= Mañjuśrī-mūla-kalpa =

Buddhist text

The Āryamañjuśrī­mūlakalpa (The Noble Root Manual of the Rites of Mañjuśrī) is a Mahāyāna sūtra and a Mantrayāna ritual manual (kalpa) affiliated with the bodhisattva of wisdom, Mañjuśrī. In Tibetan Buddhism it is classified as a Kriyā-tantra. According to Sanderson (2009: 129) and the study by Matsunaga (1985), the text is datable to about 775 CE.

The Mañjuśrīmūlakalpa is often cited as the earliest example of an extant Indian Buddhist Tantra. Some scholars identify it as a compilation of a core verse text dated circa 6th century CE with later accretions and additions. The Sanskrit version, significantly longer than its corresponding Chinese and Tibetan renderings, is still extant.

The Mañjuśrīmūlakalpa states that mantras taught in the Shaiva, Garuda and Vaishnava tantras will be effective if applied by Buddhists since they were all taught originally by Mañjuśrī. The attribution to Mañjuśrī is an attempt by its author(s) to counter the objection that the teachings in this text are of non-Buddhist origin.

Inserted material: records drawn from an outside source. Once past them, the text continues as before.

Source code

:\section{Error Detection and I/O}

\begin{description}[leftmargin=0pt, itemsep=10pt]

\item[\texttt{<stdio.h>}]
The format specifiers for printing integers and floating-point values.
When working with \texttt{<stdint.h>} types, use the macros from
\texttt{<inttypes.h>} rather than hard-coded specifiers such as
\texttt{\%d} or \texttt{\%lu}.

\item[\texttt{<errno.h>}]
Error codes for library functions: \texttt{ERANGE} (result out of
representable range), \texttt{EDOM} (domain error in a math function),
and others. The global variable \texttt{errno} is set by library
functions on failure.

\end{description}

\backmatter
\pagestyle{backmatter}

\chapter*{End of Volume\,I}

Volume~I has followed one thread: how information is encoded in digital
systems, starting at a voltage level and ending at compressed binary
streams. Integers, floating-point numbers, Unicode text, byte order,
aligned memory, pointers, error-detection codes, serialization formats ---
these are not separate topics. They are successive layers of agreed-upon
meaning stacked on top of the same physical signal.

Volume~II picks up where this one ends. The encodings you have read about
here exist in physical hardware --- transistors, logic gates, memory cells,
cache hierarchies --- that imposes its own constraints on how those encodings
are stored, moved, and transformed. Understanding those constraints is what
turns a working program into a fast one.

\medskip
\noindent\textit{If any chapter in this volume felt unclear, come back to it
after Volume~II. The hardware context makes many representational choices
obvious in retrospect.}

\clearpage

The bulk of the text deals with chants and mantras useful for spiritual purposes as well as material gain. Some chapters discuss fierce and sexual tantric rituals.

== Editions ==
The editio princeps of the mixed Sanskrit text was published by T. Ganapati Sastri in three volumes (Trivandrum, published 1920, 1923, and 1925 respectively).

Rahul Sankrityayana's edition appeared in 1934. Ganapati Sastri's edition with some modifications was reprinted by P. L. Vaidya in 1964.

An English translation was published online in 2020 by the 84000 organization.